◆ EXERCISE BRIEF: Look through the material for lines with the word "csdnimg", and copy each one.
★ ★ ★ ★ ★
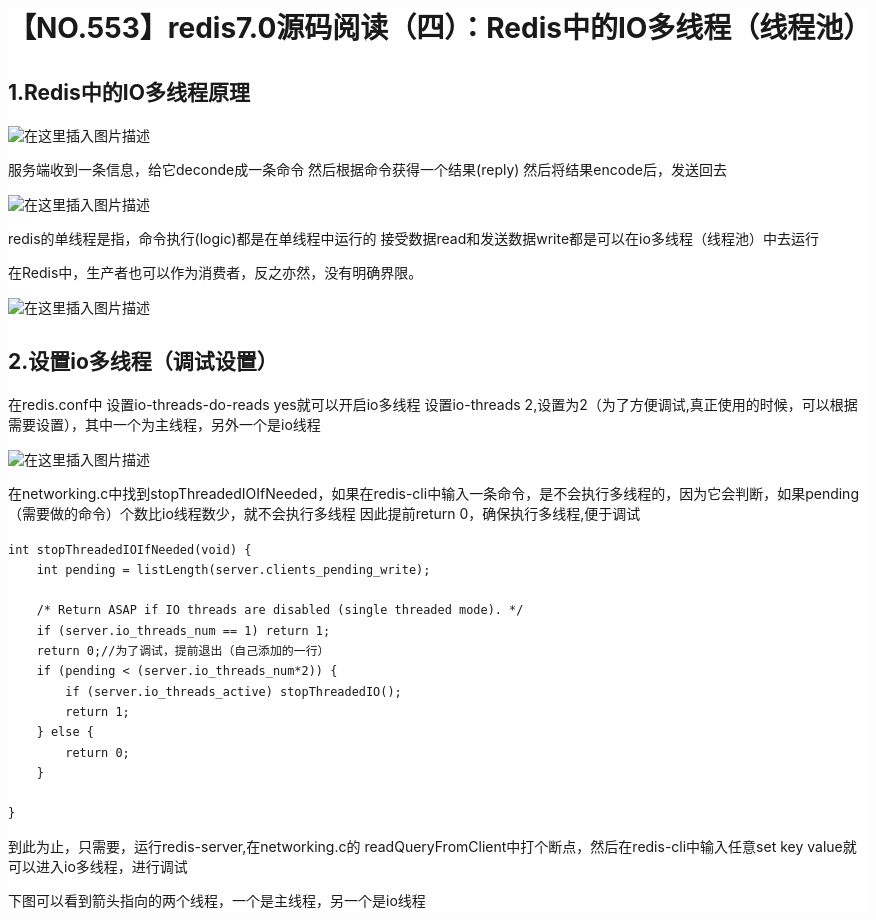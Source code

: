 # 【NO.553】redis7.0源码阅读（四）：Redis中的IO多线程（线程池）

## 1.Redis中的IO多线程原理

![在这里插入图片描述](https://img-blog.csdnimg.cn/9d7df24f9cfe4cbc82f2637e470ba537.png)

服务端收到一条信息，给它deconde成一条命令
然后根据命令获得一个结果(reply)
然后将结果encode后，发送回去

![在这里插入图片描述](https://img-blog.csdnimg.cn/de3334ff73344778bbcae78f2817002c.png)

redis的单线程是指，命令执行(logic)都是在单线程中运行的
接受数据read和发送数据write都是可以在io多线程（线程池）中去运行

在Redis中，生产者也可以作为消费者，反之亦然，没有明确界限。

![在这里插入图片描述](https://img-blog.csdnimg.cn/4a24b096a61b464e80f0d25161c17e9b.png)

## 2.设置io多线程（调试设置）

在redis.conf中
设置io-threads-do-reads yes就可以开启io多线程
设置io-threads 2,设置为2（为了方便调试,真正使用的时候，可以根据需要设置），其中一个为主线程，另外一个是io线程

![在这里插入图片描述](https://img-blog.csdnimg.cn/196a1e5a5d3c4a4ab1bd5c03b4654ab2.png)

在networking.c中找到stopThreadedIOIfNeeded，如果在redis-cli中输入一条命令，是不会执行多线程的，因为它会判断，如果pending（需要做的命令）个数比io线程数少，就不会执行多线程
因此提前return 0，确保执行多线程,便于调试

```
int stopThreadedIOIfNeeded(void) {
    int pending = listLength(server.clients_pending_write);

    /* Return ASAP if IO threads are disabled (single threaded mode). */
    if (server.io_threads_num == 1) return 1;
    return 0;//为了调试，提前退出（自己添加的一行）
    if (pending < (server.io_threads_num*2)) {
        if (server.io_threads_active) stopThreadedIO();
        return 1;
    } else {
        return 0;
    }

}
```

到此为止，只需要，运行redis-server,在networking.c的 readQueryFromClient中打个断点，然后在redis-cli中输入任意set key value就可以进入io多线程，进行调试

下图可以看到箭头指向的两个线程，一个是主线程，另一个是io线程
★ ★ ★ ★ ★
◆ YOUR RESPONSE:
![在这里插入图片描述](https://img-blog.csdnimg.cn/9d7df24f9cfe4cbc82f2637e470ba537.png)
![在这里插入图片描述](https://img-blog.csdnimg.cn/de3334ff73344778bbcae78f2817002c.png)
![在这里插入图片描述](https://img-blog.csdnimg.cn/4a24b096a61b464e80f0d25161c17e9b.png)
![在这里插入图片描述](https://img-blog.csdnimg.cn/196a1e5a5d3c4a4ab1bd5c03b4654ab2.png)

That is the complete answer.